Job negotiations take much time and effort. You have to be prepared to ask for what you want and know what you won’t settle for. Because the process can be daunting, it’s important you have a plan in place before your interview. Here are four parts of your job negotiation you’ll want to focus on.
Uncover all you can about the company and its typical salaries and benefits options for your department and role. Find facts and statistics you can use in your favor to build a case for getting what you want. Have set goals for receiving what you desire. Plan ways in which you may fill your needs and how you may respond to a counteroffer. Ensure you know which areas you’re set on and which are flexible. Showing you performed solid research increases your chances of receiving a more attractive offer.
Go online to research the current range for your position in both your industry and geographic area. Talk with local recruiters to see what numbers they give you. When you’re ready to negotiate, start with the top number in your salary range. The interviewer will probably negotiate you down, so leave plenty of room to find an agreeable number. Justify your request by pointing out specific ways you increased revenue or decreased expenses for previous employers and how you may do the same for your new employer. Ensure you know what salary is too low to fit your needs. If that amount becomes the final offer, be willing to walk away.
If you agree to a lower salary, try making up for the value with benefits and perks. For example, you may obtain health insurance, gain a matching contribution for your retirement plan or secure a signing bonus. You might be able to gain additional vacation days, have a flexible schedule, or work remotely. Perhaps you’ll obtain opportunities for growth and promotion, support for ongoing education or reimbursement for tuition.

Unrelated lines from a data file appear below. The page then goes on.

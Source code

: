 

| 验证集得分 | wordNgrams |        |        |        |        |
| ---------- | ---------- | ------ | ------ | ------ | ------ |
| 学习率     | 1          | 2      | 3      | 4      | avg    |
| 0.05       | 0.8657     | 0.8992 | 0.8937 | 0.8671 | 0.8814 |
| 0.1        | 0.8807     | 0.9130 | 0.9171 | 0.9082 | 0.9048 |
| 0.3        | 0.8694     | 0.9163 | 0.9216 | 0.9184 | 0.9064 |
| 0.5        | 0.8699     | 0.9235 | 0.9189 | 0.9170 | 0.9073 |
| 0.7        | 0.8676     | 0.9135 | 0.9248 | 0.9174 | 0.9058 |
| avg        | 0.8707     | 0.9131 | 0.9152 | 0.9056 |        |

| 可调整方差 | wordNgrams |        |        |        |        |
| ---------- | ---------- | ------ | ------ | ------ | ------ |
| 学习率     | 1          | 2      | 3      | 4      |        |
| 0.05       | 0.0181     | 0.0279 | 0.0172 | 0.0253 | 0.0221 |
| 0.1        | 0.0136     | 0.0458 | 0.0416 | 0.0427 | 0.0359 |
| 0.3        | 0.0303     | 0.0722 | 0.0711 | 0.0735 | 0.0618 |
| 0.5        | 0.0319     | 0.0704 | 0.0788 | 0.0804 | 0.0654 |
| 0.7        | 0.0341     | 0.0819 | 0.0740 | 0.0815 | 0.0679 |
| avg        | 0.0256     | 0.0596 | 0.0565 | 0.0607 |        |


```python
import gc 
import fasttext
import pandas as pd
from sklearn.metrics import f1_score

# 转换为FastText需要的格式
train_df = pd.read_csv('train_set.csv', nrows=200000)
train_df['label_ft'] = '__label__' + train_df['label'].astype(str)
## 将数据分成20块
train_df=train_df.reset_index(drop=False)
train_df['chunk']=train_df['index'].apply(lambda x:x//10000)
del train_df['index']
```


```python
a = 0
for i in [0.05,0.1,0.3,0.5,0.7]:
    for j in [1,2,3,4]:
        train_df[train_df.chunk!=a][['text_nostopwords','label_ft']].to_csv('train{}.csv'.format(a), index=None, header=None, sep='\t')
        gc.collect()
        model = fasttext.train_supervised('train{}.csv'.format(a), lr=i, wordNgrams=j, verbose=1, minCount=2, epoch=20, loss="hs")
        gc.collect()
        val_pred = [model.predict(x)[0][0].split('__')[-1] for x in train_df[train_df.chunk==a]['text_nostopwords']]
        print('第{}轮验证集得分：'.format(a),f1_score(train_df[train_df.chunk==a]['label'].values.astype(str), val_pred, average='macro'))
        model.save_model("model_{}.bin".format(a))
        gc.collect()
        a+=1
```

Because you have more power when the interviewer sees where you’re coming from, ensure you do all you can to help them understand your position. For example, give concrete reasons why you’re worth the salary you’re requesting, including quantifiable ways you helped prior employers and can do the same for your new employer. Show you sincerely want to work for the organization and that it’s worth the extra effort negotiating with you. Point out the options you have as leverage and under which conditions you’d be willing to leave those options and accept an offer. Understand the interviewer’s concerns, such as a salary cap, so you can agree on an offer that suits everyone’s interests.